鳥の奥の怪物 (とんのおくのかいぶつ)


昔、天座の鳥の奥に怪物が現れ、娘を人身御供に要求した。
村人たちは困り果て、大歳神社に「天地のあらん限りの供物を献上するので救ってほしい」と祈願し、五俵の餅米を搗いて供えたところ、怪物は絶えたという。
それ以来、天座では年二回、大歳神社に五本の棒で搗いた餅米を供える「千本搗き」の神事が行われるようになった。

『ふるさと探訪 大江山』「千本搗き」より


また一説では、千本搗きの神事は、源頼光が大江山の鬼退治に来た時に行ったとも言われています。
その頃、天座の中で一番綺麗な娘を大江山の鬼に献上しなければなりませんでした。
そこで頼光は千本搗きで搗いた餅を鬼に供え、娘を取ることを我慢してもらったそうです。
これが千本搗きの神事の始まりだと伝えられています。
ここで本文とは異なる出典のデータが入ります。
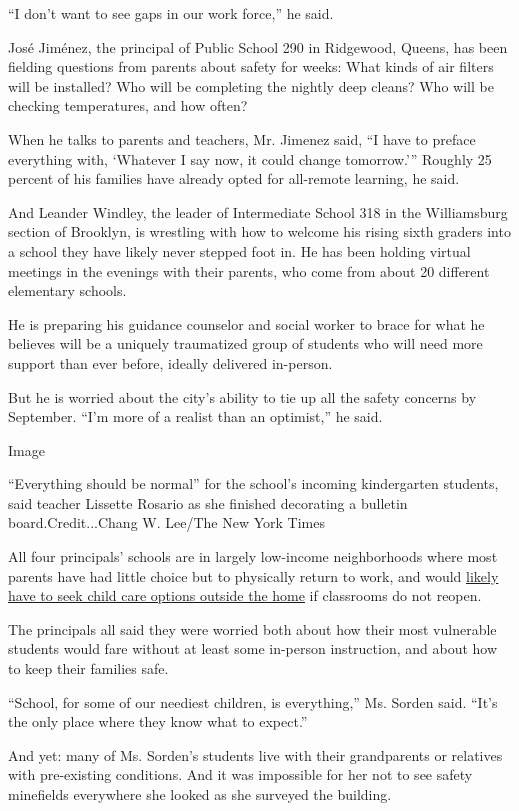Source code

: ``I don't want to see gaps in our work force,'' he said.

José Jiménez, the principal of Public School 290 in Ridgewood, Queens,
has been fielding questions from parents about safety for weeks: What
kinds of air filters will be installed? Who will be completing the
nightly deep cleans? Who will be checking temperatures, and how often?

When he talks to parents and teachers, Mr. Jimenez said, ``I have to
preface everything with, `Whatever I say now, it could change
tomorrow.''' Roughly 25 percent of his families have already opted for
all-remote learning, he said.

And Leander Windley, the leader of Intermediate School 318 in the
Williamsburg section of Brooklyn, is wrestling with how to welcome his
rising sixth graders into a school they have likely never stepped foot
in. He has been holding virtual meetings in the evenings with their
parents, who come from about 20 different elementary schools.

He is preparing his guidance counselor and social worker to brace for
what he believes will be a uniquely traumatized group of students who
will need more support than ever before, ideally delivered in-person.

But he is worried about the city's ability to tie up all the safety
concerns by September. ``I'm more of a realist than an optimist,'' he
said.

Image

``Everything should be normal'' for the school's incoming kindergarten
students, said teacher Lissette Rosario as she finished decorating a
bulletin board.Credit...Chang W. Lee/The New York Times

All four principals' schools are in largely low-income neighborhoods
where most parents have had little choice but to physically return to
work, and would
\href{https://www.nytimes3xbfgragh.onion/2020/07/10/nyregion/nyc-school-daycare-reopening.html}{likely
have to seek child care options outside the home} if classrooms do not
reopen.

The principals all said they were worried both about how their most
vulnerable students would fare without at least some in-person
instruction, and about how to keep their families safe.

``School, for some of our neediest children, is everything,'' Ms. Sorden
said. ``It's the only place where they know what to expect.''

And yet: many of Ms. Sorden's students live with their grandparents or
relatives with pre-existing conditions. And it was impossible for her
not to see safety minefields everywhere she looked as she surveyed the
building.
(『語りつぐ 福知山老人の知恵』)
果たしてこれから討伐に行く鬼の機嫌を取る必要はあったのだろうか……。

ちなみに、千本搗きは歌を歌いながら五本の棒で搗いた餅米を集落の大歳神社に供える伝統神事ですが、現在は行われていないそうです。
現地の方曰く、何十年も前に廃れてしまい、神事の手順も詳しく伝わっていないので再現は難しいとのこと。
また怪物が現れるかもしれない。


鳥の奥
この辺りが鳥の奥です。
鳥の奥は天座の小字で、天座集落の奥、大江山の鬼嶽稲荷神社へ向かう山道の途中にあります。


看板
鳥の奥の入口には看板が立てられています。
内容は『ふるさと探訪 大江山』とほぼ同じですが、こちらは「怪物」ではなく「妖怪」表記になっていました。